──────── DATA TO USE ────────

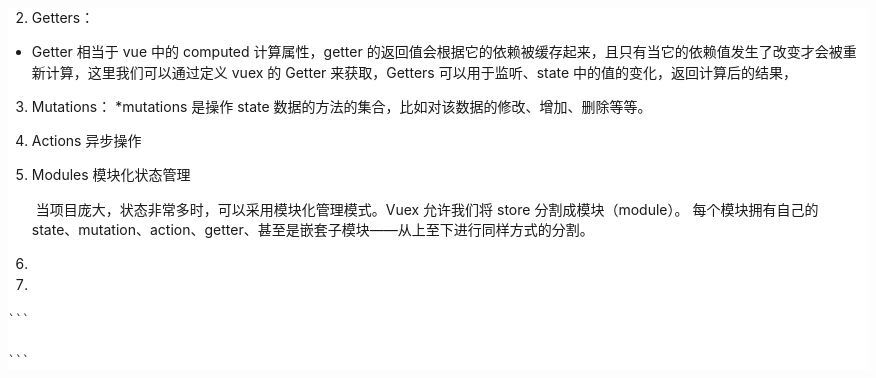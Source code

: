    2. Getters：

   - Getter 相当于 vue 中的 computed 计算属性，getter 的返回值会根据它的依赖被缓存起来，且只有当它的依赖值发生了改变才会被重新计算，这里我们可以通过定义 vuex 的 Getter 来获取，Getters 可以用于监听、state 中的值的变化，返回计算后的结果，

   3. Mutations：
      \*mutations 是操作 state 数据的方法的集合，比如对该数据的修改、增加、删除等等。

   4. Actions 异步操作
   
   5. Modules 模块化状态管理
   
      ​	当项目庞大，状态非常多时，可以采用模块化管理模式。Vuex 允许我们将 store 分割成模块（module）。	每个模块拥有自己的 state、mutation、action、getter、甚至是嵌套子模块——从上至下进行同样方式的分割。
   
9. 

10. 







    ```
    
    ```
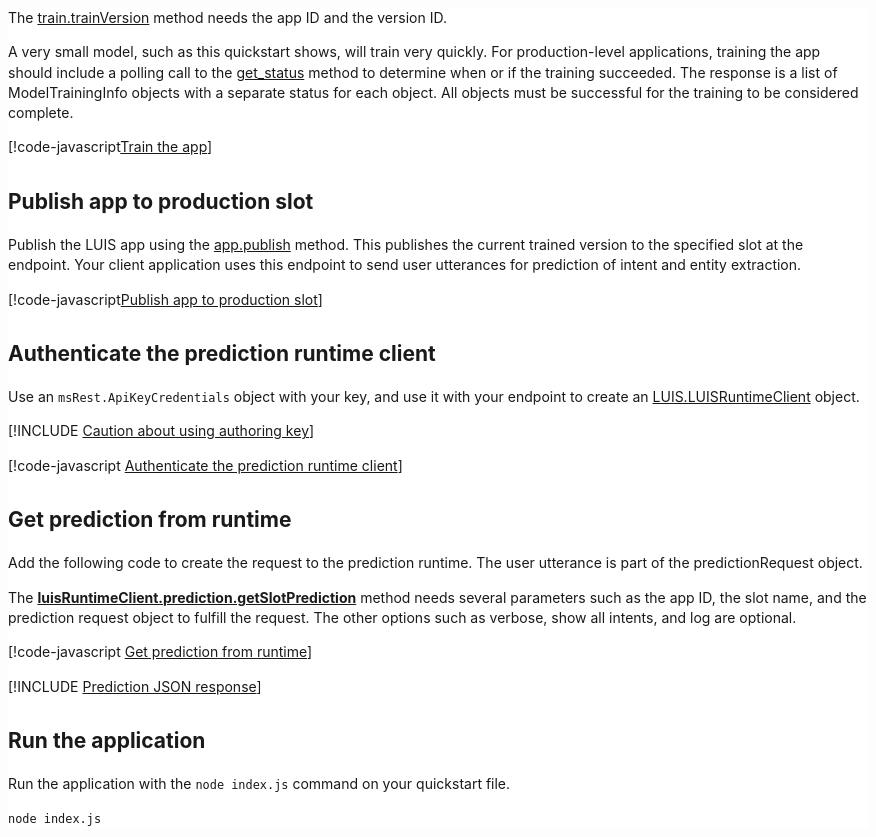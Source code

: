 The [train.trainVersion](/javascript/api/@azure/cognitiveservices-luis-authoring/train#trainversion-string--string--msrest-requestoptionsbase-) method needs the app ID and the version ID.

A very small model, such as this quickstart shows, will train very quickly. For production-level applications, training the app should include a polling call to the [get_status](/javascript/api/@azure/cognitiveservices-luis-authoring/train#getstatus-string--string--msrest-requestoptionsbase-) method to determine when or if the training succeeded. The response is a list of ModelTrainingInfo objects with a separate status for each object. All objects must be successful for the training to be considered complete.

[!code-javascript[Train the app](~/cognitive-services-quickstart-code/javascript/LUIS/sdk-3x/index.js?name=TrainAppVersion)]

## Publish app to production slot

Publish the LUIS app using the [app.publish](/javascript/api/@azure/cognitiveservices-luis-authoring/apps#publish-string--applicationpublishobject--msrest-requestoptionsbase-) method. This publishes the current trained version to the specified slot at the endpoint. Your client application uses this endpoint to send user utterances for prediction of intent and entity extraction.

[!code-javascript[Publish app to production slot](~/cognitive-services-quickstart-code/javascript/LUIS/sdk-3x/index.js?name=PublishVersion)]


## Authenticate the prediction runtime client

Use an `msRest.ApiKeyCredentials` object with your key, and use it with your endpoint to create an [LUIS.LUISRuntimeClient](/javascript/api/@azure/cognitiveservices-luis-runtime/luisruntimeclient) object.

[!INCLUDE [Caution about using authoring key](caution-authoring-key.md)]

[!code-javascript [Authenticate the prediction runtime client](~/cognitive-services-quickstart-code/javascript/LUIS/sdk-3x/index.js?name=PredictionCreateClient)]

## Get prediction from runtime

Add the following code to create the request to the prediction runtime. The user utterance is part of the predictionRequest object.

The **[luisRuntimeClient.prediction.getSlotPrediction](/javascript/api/@azure/cognitiveservices-luis-runtime/predictionoperations#getslotprediction-string--string--predictionrequest--models-predictiongetslotpredictionoptionalparams-)** method needs several parameters such as the app ID, the slot name, and the prediction request object to fulfill the request. The other options such as verbose, show all intents, and log are optional.

[!code-javascript [Get prediction from runtime](~/cognitive-services-quickstart-code/javascript/LUIS/sdk-3x/index.js?name=QueryPredictionEndpoint)]

[!INCLUDE [Prediction JSON response](sdk-json.md)]

## Run the application

Run the application with the `node index.js` command on your quickstart file.

```console
node index.js
```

────────

Find the line containing "[!code-javascript [Get prediction" in the data above. Please transcribe it and every line after it, exactly.

ANSWER SPACE:
[!code-javascript [Get prediction from runtime](~/cognitive-services-quickstart-code/javascript/LUIS/sdk-3x/index.js?name=QueryPredictionEndpoint)]

[!INCLUDE [Prediction JSON response](sdk-json.md)]

## Run the application

Run the application with the `node index.js` command on your quickstart file.

```console
node index.js
```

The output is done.